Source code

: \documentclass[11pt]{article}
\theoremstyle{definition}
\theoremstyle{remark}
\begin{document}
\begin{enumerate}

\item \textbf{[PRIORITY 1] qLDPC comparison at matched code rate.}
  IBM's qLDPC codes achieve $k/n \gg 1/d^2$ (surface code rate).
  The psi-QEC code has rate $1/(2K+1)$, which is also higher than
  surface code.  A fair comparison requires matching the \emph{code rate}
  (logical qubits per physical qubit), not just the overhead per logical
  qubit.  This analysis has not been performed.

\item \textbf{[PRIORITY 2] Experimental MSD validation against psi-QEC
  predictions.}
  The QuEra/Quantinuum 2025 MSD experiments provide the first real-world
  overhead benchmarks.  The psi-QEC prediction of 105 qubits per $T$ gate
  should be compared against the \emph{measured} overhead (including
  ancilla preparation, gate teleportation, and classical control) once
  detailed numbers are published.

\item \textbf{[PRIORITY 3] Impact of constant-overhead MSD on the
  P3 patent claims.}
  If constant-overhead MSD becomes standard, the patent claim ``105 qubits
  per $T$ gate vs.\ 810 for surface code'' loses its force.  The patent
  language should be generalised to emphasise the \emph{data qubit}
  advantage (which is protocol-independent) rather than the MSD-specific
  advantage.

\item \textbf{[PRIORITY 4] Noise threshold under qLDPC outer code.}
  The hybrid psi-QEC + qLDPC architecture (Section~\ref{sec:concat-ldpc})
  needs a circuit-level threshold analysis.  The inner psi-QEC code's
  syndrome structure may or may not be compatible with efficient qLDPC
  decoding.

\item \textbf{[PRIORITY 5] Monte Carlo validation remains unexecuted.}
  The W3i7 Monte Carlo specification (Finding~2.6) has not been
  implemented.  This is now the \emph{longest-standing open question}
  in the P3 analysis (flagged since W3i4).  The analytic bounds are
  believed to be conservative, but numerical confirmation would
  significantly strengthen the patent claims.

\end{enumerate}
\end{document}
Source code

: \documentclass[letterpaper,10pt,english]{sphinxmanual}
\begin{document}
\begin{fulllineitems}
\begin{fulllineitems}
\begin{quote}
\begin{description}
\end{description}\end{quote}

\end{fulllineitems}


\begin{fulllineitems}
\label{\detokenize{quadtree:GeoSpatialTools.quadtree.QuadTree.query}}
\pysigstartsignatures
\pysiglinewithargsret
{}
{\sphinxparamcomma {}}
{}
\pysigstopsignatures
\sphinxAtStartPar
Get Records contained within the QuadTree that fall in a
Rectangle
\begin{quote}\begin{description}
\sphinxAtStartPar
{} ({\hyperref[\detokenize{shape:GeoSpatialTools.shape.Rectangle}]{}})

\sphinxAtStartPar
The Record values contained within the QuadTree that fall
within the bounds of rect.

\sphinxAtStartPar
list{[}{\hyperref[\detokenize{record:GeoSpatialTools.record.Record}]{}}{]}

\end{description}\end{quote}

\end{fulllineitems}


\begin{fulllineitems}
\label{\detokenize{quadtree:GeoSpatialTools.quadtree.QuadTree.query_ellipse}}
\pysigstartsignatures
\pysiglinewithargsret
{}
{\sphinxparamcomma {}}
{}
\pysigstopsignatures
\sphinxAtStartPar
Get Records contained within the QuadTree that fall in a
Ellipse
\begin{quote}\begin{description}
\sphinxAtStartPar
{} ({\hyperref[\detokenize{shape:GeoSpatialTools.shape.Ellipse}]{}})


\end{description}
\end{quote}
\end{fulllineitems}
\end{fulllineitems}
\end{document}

++++++++

(YOUR OBJECTIVE): Retype the entries exactly, please. Leave no line out.

(SOLUTION BELOW):
Source code

: \documentclass[11pt]{article}
\theoremstyle{definition}
\theoremstyle{remark}
\begin{document}
\begin{enumerate}

\item \textbf{[PRIORITY 1] qLDPC comparison at matched code rate.}
  IBM's qLDPC codes achieve $k/n \gg 1/d^2$ (surface code rate).
  The psi-QEC code has rate $1/(2K+1)$, which is also higher than
  surface code.  A fair comparison requires matching the \emph{code rate}
  (logical qubits per physical qubit), not just the overhead per logical
  qubit.  This analysis has not been performed.

\item \textbf{[PRIORITY 2] Experimental MSD validation against psi-QEC
  predictions.}
  The QuEra/Quantinuum 2025 MSD experiments provide the first real-world
  overhead benchmarks.  The psi-QEC prediction of 105 qubits per $T$ gate
  should be compared against the \emph{measured} overhead (including
  ancilla preparation, gate teleportation, and classical control) once
  detailed numbers are published.

\item \textbf{[PRIORITY 3] Impact of constant-overhead MSD on the
  P3 patent claims.}
  If constant-overhead MSD becomes standard, the patent claim ``105 qubits
  per $T$ gate vs.\ 810 for surface code'' loses its force.  The patent
  language should be generalised to emphasise the \emph{data qubit}
  advantage (which is protocol-independent) rather than the MSD-specific
  advantage.

\item \textbf{[PRIORITY 4] Noise threshold under qLDPC outer code.}
  The hybrid psi-QEC + qLDPC architecture (Section~\ref{sec:concat-ldpc})
  needs a circuit-level threshold analysis.  The inner psi-QEC code's
  syndrome structure may or may not be compatible with efficient qLDPC
  decoding.

\item \textbf{[PRIORITY 5] Monte Carlo validation remains unexecuted.}
  The W3i7 Monte Carlo specification (Finding~2.6) has not been
  implemented.  This is now the \emph{longest-standing open question}
  in the P3 analysis (flagged since W3i4).  The analytic bounds are
  believed to be conservative, but numerical confirmation would
  significantly strengthen the patent claims.

\end{enumerate}
\end{document}
Source code

: \documentclass[letterpaper,10pt,english]{sphinxmanual}
\begin{document}
\begin{fulllineitems}
\begin{fulllineitems}
\begin{quote}
\begin{description}
\end{description}\end{quote}

\end{fulllineitems}


\begin{fulllineitems}
\label{\detokenize{quadtree:GeoSpatialTools.quadtree.QuadTree.query}}
\pysigstartsignatures
\pysiglinewithargsret
{}
{\sphinxparamcomma {}}
{}
\pysigstopsignatures
\sphinxAtStartPar
Get Records contained within the QuadTree that fall in a
Rectangle
\begin{quote}\begin{description}
\sphinxAtStartPar
{} ({\hyperref[\detokenize{shape:GeoSpatialTools.shape.Rectangle}]{}})

\sphinxAtStartPar
The Record values contained within the QuadTree that fall
within the bounds of rect.

\sphinxAtStartPar
list{[}{\hyperref[\detokenize{record:GeoSpatialTools.record.Record}]{}}{]}

\end{description}\end{quote}

\end{fulllineitems}


\begin{fulllineitems}
\label{\detokenize{quadtree:GeoSpatialTools.quadtree.QuadTree.query_ellipse}}
\pysigstartsignatures
\pysiglinewithargsret
{}
{\sphinxparamcomma {}}
{}
\pysigstopsignatures
\sphinxAtStartPar
Get Records contained within the QuadTree that fall in a
Ellipse
\begin{quote}\begin{description}
\sphinxAtStartPar
{} ({\hyperref[\detokenize{shape:GeoSpatialTools.shape.Ellipse}]{}})


\end{description}
\end{quote}
\end{fulllineitems}
\end{fulllineitems}
\end{document}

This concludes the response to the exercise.